How much does a polymerase cost?
How much does a polymerase cost? About 0.3 picoCents Or perhaps more helpfully $92.55 for a NovaSeq X 25B flowcell. Well… that’s my best guess anyway.
In violation of Betteridge’s law, this is an honest inquiry rather than a rhetorical question. I’ve been trying to estimate how much Illumina spend on reagents. The most expensive reagents in a sequencing run are likely the polymerases and nucleotides, the two key components in any sequencing-by-synthesis sequencing approach.
Synthesis costs for Illumina’s novel reversible terminators are difficult to estimate from public information. But I thought perhaps we could have a crack at estimating polymerase costs.
In Illumina sequencing, polymerases are used both in the cluster generation (bridge amplification) process and the sequencing itself. Let’s address each part of the process separately.
Bridge Amplification
Pascal Mayer’s original bridge amplification patents demonstrated the process using Taq, this is probably the most commonly used polymerase in biotechnology. Polymerases are usually sold by the “unit”, somewhat vaguely defined as the amount of polymerase that will incorporate 10 to 15 nmol of nucleotides in 30 mins. The original patents used 0.75 Units of Taq over a 38.5mm² well, or 0.02 Units per mm²
A Genome Analyzer 2 lane is about 60mm long and 1.5mm wide (90mm²), there are 8 lanes so 720mm² in total, we assume that Units used will scale with area.

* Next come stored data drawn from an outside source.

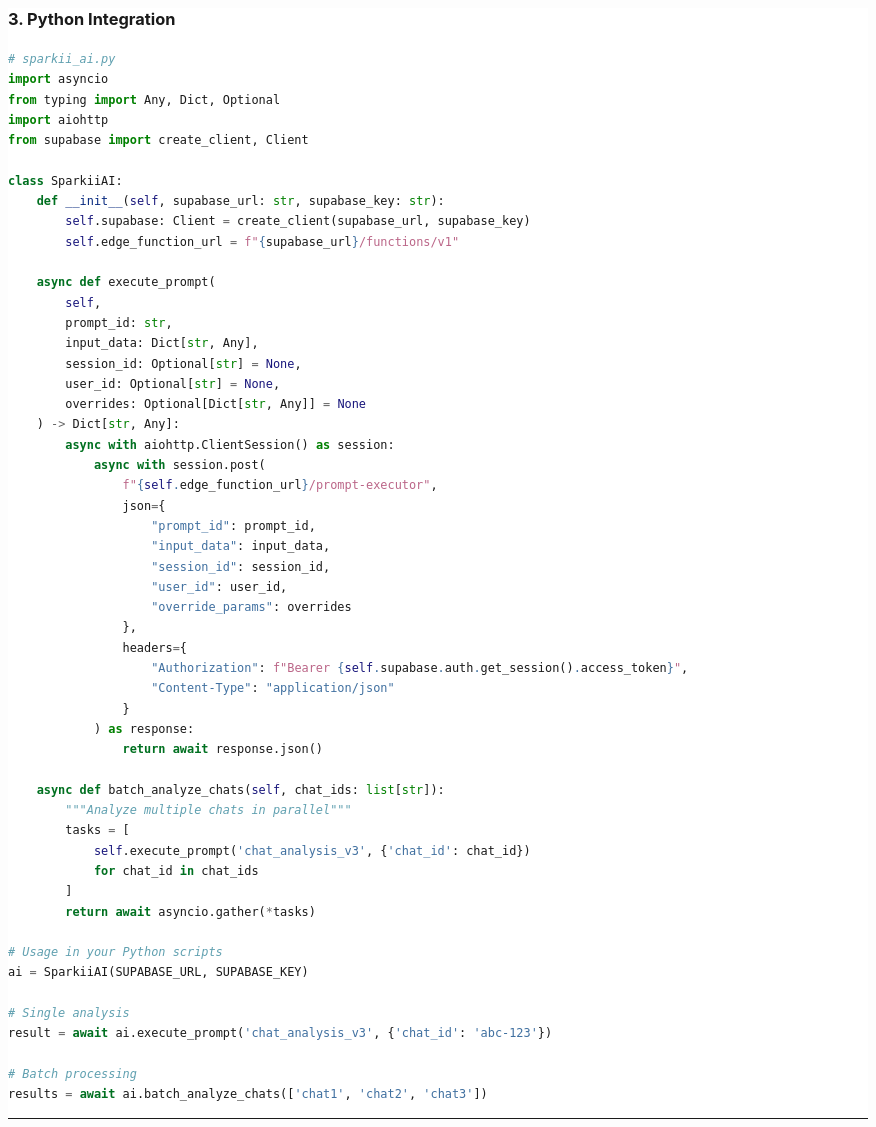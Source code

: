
 ```typescript
```

### 3. Python Integration
```python
# sparkii_ai.py
import asyncio
from typing import Any, Dict, Optional
import aiohttp
from supabase import create_client, Client

class SparkiiAI:
    def __init__(self, supabase_url: str, supabase_key: str):
        self.supabase: Client = create_client(supabase_url, supabase_key)
        self.edge_function_url = f"{supabase_url}/functions/v1"
        
    async def execute_prompt(
        self, 
        prompt_id: str,
        input_data: Dict[str, Any],
        session_id: Optional[str] = None,
        user_id: Optional[str] = None,
        overrides: Optional[Dict[str, Any]] = None
    ) -> Dict[str, Any]:
        async with aiohttp.ClientSession() as session:
            async with session.post(
                f"{self.edge_function_url}/prompt-executor",
                json={
                    "prompt_id": prompt_id,
                    "input_data": input_data,
                    "session_id": session_id,
                    "user_id": user_id,
                    "override_params": overrides
                },
                headers={
                    "Authorization": f"Bearer {self.supabase.auth.get_session().access_token}",
                    "Content-Type": "application/json"
                }
            ) as response:
                return await response.json()
    
    async def batch_analyze_chats(self, chat_ids: list[str]):
        """Analyze multiple chats in parallel"""
        tasks = [
            self.execute_prompt('chat_analysis_v3', {'chat_id': chat_id})
            for chat_id in chat_ids
        ]
        return await asyncio.gather(*tasks)

# Usage in your Python scripts
ai = SparkiiAI(SUPABASE_URL, SUPABASE_KEY)

# Single analysis
result = await ai.execute_prompt('chat_analysis_v3', {'chat_id': 'abc-123'})

# Batch processing
results = await ai.batch_analyze_chats(['chat1', 'chat2', 'chat3'])
```

---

The cheapest Taq I could find was from this supplier which is ~2.5 cents per unit. At this cost we’re looking at about 35 cents in polymerase costs for bridge amplification on a Genome Analyzer 2.
Now, let’s think about the NovaSeq X. As Graham pointed out on twitter, the 25B flow cell is reasonably high density. The total flow cell area looks like it’s roughly 70x100mm, with ~75% of it active, something like 5250mm². At this size, we’d be looking at ~$2.55 in polymerase costs for the bridge amplification process.

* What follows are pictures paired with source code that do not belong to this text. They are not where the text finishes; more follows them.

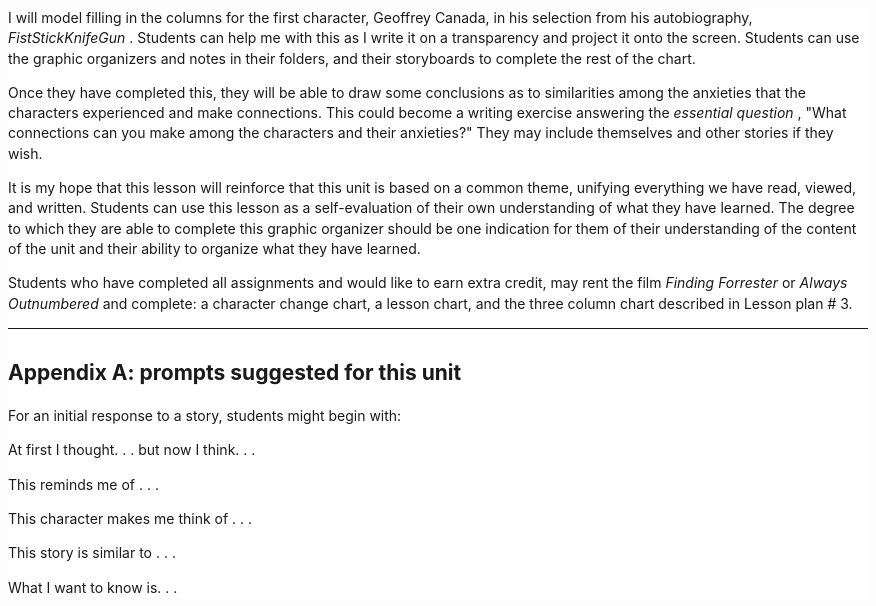   I will model filling in the columns for the first character, Geoffrey Canada, in his selection from his autobiography,
  <i>
   FistStickKnifeGun
  </i>
  . Students can help me with this as I write it on a transparency and project it onto the screen. Students can use the graphic organizers and notes in their folders, and their storyboards to complete the rest of the chart.
 </p>
<p>
  Once they have completed this, they will be able to draw some conclusions as to similarities among the anxieties that the characters experienced and make connections. This could become a writing exercise answering the
  <i>
   essential question
  </i>
  , "What connections can you make among the characters and their anxieties?" They may include themselves and other stories if they wish.
 </p>
<p>
  It is my hope that this lesson will reinforce that this unit is based on a common theme, unifying everything we have read, viewed, and written. Students can use this lesson as a self-evaluation of their own understanding of what they have learned. The degree to which they are able to complete this graphic organizer should be one indication for them of their understanding of the content of the unit and their ability to organize what they have learned.
 </p>
<p>
  Students who have completed all assignments and would like to earn extra credit, may rent the film
  <i>
   Finding Forrester
  </i>
  or
  <i>
   Always Outnumbered
  </i>
  and complete: a character change chart, a lesson chart, and the three column chart described in Lesson plan # 3.
 </p>
 <p>
  <span class="indent">
  </span>
 </p>

<hr/>
 <h2>
  Appendix A: prompts suggested for this unit
 </h2>
 <p>
  For an initial response to a story, students might begin with:
 </p>
<p>
  At first I thought.  .  . but now I think.  .  .
 </p>
 <p>
  This reminds me of .  .  .
 </p>
 <p>
  This character makes me think of .  .  .
 </p>
 <p>
  This story is similar to .  .  .
 </p>
 <p>
  What I want to know is.  .  .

Illumina have done a ton of polymerase engineering, higher activity polymerases will further reduce costs. But, perhaps this gives us a reasonable upper bound.
Sequencing-by-Synthesis
The sequencing process itself likely uses far more polymerase. Recent Illumina patents don’t seem to state how much polymerase is used, so again we have to go back to the original Solexa patents.
These state that a 0.015 μg/ml of SBS polymerase is used, and that 175μL is flowed into each lane during each incorporation cycle. Oh dear, those aren’t Pol units. This means I’m going to have to struggle with some unit conversions. Someone check my working.

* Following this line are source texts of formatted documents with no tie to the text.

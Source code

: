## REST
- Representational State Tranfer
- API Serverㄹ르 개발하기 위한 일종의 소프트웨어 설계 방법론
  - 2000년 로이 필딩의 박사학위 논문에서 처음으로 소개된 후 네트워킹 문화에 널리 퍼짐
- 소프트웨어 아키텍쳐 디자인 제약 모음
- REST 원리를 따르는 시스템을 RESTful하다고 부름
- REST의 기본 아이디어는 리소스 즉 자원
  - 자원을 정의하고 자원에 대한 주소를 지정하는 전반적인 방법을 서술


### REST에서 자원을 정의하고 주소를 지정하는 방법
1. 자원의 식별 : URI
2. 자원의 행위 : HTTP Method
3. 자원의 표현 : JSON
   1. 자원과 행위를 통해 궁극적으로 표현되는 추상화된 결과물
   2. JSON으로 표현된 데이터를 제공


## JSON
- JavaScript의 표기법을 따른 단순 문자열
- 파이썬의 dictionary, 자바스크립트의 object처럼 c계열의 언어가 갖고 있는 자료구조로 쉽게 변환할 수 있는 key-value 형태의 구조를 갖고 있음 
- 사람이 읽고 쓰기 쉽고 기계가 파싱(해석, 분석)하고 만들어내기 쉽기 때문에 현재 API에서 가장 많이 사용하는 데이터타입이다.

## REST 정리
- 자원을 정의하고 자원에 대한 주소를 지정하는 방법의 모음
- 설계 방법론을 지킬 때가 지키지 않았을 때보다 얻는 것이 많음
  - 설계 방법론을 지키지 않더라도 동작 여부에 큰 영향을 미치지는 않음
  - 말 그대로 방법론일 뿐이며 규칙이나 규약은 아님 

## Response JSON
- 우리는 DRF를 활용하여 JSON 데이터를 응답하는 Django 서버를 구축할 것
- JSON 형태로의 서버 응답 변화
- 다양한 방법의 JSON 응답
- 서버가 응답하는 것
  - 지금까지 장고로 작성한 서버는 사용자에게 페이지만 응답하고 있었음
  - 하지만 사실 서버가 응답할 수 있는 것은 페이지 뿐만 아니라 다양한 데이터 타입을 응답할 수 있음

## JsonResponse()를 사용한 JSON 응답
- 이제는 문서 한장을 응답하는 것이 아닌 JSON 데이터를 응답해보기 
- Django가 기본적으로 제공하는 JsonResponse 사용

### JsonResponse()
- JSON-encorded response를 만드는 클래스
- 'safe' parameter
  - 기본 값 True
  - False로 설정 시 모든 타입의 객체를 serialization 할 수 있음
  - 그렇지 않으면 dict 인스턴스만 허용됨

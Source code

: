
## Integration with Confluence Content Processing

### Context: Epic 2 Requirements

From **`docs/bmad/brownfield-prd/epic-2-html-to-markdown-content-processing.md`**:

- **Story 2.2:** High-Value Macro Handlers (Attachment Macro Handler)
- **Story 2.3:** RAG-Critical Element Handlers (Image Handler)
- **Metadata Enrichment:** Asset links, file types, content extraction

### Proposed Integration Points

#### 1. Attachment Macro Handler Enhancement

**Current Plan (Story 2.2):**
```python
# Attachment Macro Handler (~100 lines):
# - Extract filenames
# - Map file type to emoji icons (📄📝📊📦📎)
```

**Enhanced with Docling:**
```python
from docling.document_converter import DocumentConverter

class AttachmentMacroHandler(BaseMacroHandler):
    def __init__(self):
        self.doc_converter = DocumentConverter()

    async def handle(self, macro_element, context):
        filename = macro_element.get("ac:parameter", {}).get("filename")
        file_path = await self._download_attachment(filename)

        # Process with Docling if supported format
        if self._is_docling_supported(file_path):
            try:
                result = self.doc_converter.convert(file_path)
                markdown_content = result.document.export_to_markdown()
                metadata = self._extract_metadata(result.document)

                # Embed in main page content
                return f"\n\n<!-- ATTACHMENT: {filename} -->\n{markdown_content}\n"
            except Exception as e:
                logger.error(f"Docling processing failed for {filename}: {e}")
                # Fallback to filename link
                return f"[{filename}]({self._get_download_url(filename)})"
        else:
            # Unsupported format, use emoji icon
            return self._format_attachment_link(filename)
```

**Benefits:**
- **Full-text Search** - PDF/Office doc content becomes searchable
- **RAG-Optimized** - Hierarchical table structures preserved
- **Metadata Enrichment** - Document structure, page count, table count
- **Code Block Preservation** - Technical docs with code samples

0.015 μg/ml according this online calculator, this is molar concentration of 0.157nM assuming we’re talking about 9°N, which has a KDa of ~95.
Let’s assume that polymerase production costs are pretty stable and we want to use our public Taq pricing to estimate polymerase costs. But of course our Taq pricing is in “Units”. This publication suggests that one Unit of Taq is ∼8x10¹⁰ molecules.
Assuming I’ve done this conversion correctly that means we have a total of 6.64 nanoMoles of Taq (50000 Units@$1250). At a cost of $188 per nanoMole or ~3 cents for 1mL@0.157nM.
For all 8 Genome Analyzer lanes this works out as ~4 cents a cycle, $12.5 for 300 cycles.
The NovaSeq X 25B flow cell having an area roughly 7.2 times larger, would cost $90.
Summary
Based on the above a NovaSeq X 25B run would use $92.55 of polymerase for a 300 cycle run. But even if I’ve not messed up the math, I would imagine this is just an upper bound on polymerase costs.
Illumina have 15+ patents on mutant polymerases and have most likely improved efficiency since the original Genome Analyzer work. These efficiency improvements may well let them use lower concentrations of polymerase, further reducing costs.
But in any case I suspect only a very small fraction of the $14000 you pay for a NovaSeq run is the cost of polymerase production.